═══ INFORMATION SHOWN

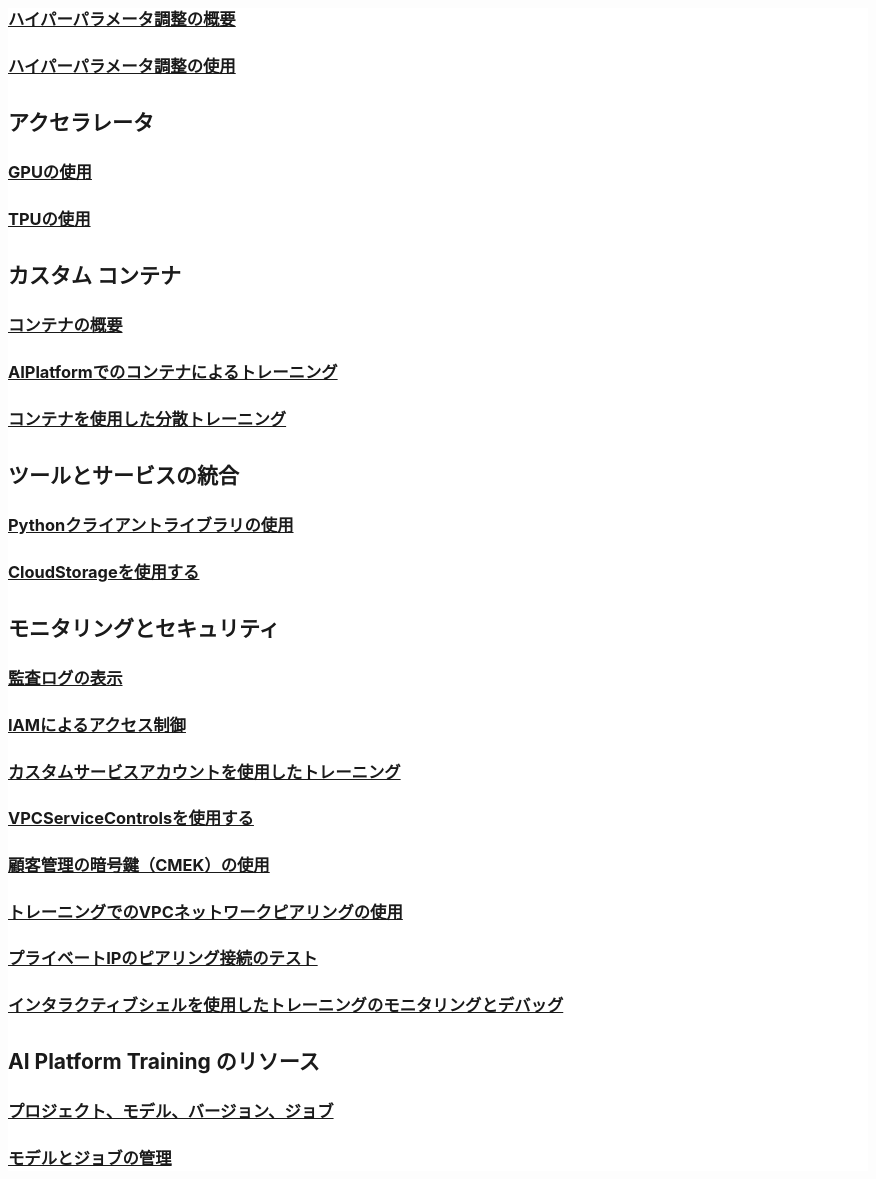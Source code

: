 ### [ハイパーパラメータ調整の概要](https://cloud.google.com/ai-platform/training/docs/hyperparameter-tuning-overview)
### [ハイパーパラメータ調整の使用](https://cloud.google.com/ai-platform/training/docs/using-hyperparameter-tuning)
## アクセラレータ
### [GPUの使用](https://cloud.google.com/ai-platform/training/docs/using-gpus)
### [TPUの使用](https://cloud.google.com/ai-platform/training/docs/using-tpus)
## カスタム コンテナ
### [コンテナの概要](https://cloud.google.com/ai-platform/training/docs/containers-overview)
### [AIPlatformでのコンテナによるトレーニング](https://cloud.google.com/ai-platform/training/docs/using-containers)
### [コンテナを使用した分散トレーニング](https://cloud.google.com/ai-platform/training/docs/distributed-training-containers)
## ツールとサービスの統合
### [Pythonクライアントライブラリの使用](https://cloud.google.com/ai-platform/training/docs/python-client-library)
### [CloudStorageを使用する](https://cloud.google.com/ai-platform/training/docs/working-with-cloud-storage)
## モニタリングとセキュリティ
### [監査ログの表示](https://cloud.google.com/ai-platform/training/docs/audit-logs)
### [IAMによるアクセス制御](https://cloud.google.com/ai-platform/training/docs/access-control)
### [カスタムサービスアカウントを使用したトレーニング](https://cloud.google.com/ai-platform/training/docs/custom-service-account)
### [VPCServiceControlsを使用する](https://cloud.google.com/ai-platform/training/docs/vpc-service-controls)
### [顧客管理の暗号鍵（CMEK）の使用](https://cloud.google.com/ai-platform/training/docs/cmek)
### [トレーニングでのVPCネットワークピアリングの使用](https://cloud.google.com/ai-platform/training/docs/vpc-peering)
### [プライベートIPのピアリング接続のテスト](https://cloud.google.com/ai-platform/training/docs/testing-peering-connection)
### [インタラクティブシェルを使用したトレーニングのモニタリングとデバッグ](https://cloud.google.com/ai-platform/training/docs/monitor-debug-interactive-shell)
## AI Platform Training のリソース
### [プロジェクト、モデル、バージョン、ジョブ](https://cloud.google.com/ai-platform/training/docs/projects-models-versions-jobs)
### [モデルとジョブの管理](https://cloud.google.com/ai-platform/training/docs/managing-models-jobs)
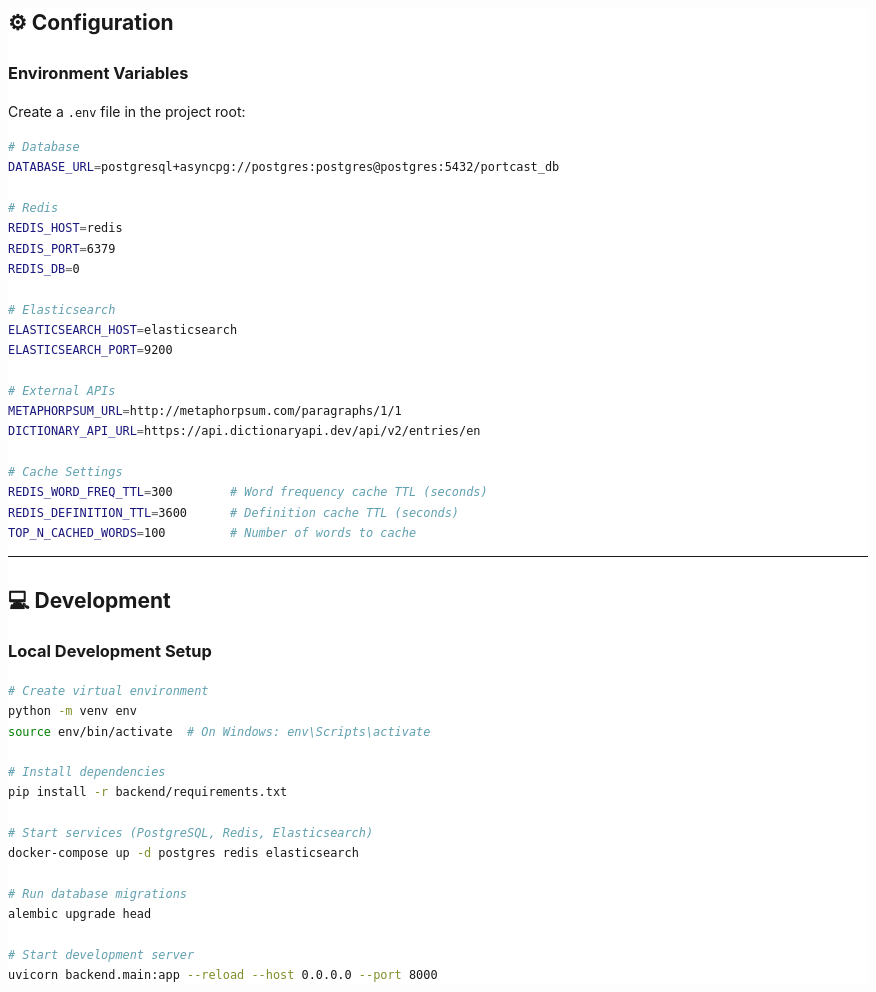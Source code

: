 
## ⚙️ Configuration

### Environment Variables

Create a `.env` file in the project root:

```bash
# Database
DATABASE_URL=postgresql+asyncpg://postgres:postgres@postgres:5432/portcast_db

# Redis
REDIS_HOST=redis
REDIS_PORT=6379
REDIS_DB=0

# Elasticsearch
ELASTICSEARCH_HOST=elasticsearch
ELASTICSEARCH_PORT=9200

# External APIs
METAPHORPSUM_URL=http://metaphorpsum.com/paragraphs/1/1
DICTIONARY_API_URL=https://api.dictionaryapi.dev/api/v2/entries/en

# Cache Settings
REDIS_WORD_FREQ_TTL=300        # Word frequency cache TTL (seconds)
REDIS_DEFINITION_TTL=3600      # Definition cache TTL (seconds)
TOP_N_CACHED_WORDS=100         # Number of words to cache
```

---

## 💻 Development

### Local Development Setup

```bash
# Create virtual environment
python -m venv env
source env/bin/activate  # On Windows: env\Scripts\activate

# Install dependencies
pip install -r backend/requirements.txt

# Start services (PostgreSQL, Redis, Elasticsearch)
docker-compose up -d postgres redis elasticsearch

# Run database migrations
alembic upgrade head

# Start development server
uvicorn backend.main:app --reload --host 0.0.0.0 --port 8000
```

══════

PROBLEM DETAILS:
Look through the entries above and quote exactly the lines from the line with "### [GPUの使用](h" to the line with "### [VPCServic", counting both of those lines.

ANSWER AREA:
### [GPUの使用](https://cloud.google.com/ai-platform/training/docs/using-gpus)
### [TPUの使用](https://cloud.google.com/ai-platform/training/docs/using-tpus)
## カスタム コンテナ
### [コンテナの概要](https://cloud.google.com/ai-platform/training/docs/containers-overview)
### [AIPlatformでのコンテナによるトレーニング](https://cloud.google.com/ai-platform/training/docs/using-containers)
### [コンテナを使用した分散トレーニング](https://cloud.google.com/ai-platform/training/docs/distributed-training-containers)
## ツールとサービスの統合
### [Pythonクライアントライブラリの使用](https://cloud.google.com/ai-platform/training/docs/python-client-library)
### [CloudStorageを使用する](https://cloud.google.com/ai-platform/training/docs/working-with-cloud-storage)
## モニタリングとセキュリティ
### [監査ログの表示](https://cloud.google.com/ai-platform/training/docs/audit-logs)
### [IAMによるアクセス制御](https://cloud.google.com/ai-platform/training/docs/access-control)
### [カスタムサービスアカウントを使用したトレーニング](https://cloud.google.com/ai-platform/training/docs/custom-service-account)
### [VPCServiceControlsを使用する](https://cloud.google.com/ai-platform/training/docs/vpc-service-controls)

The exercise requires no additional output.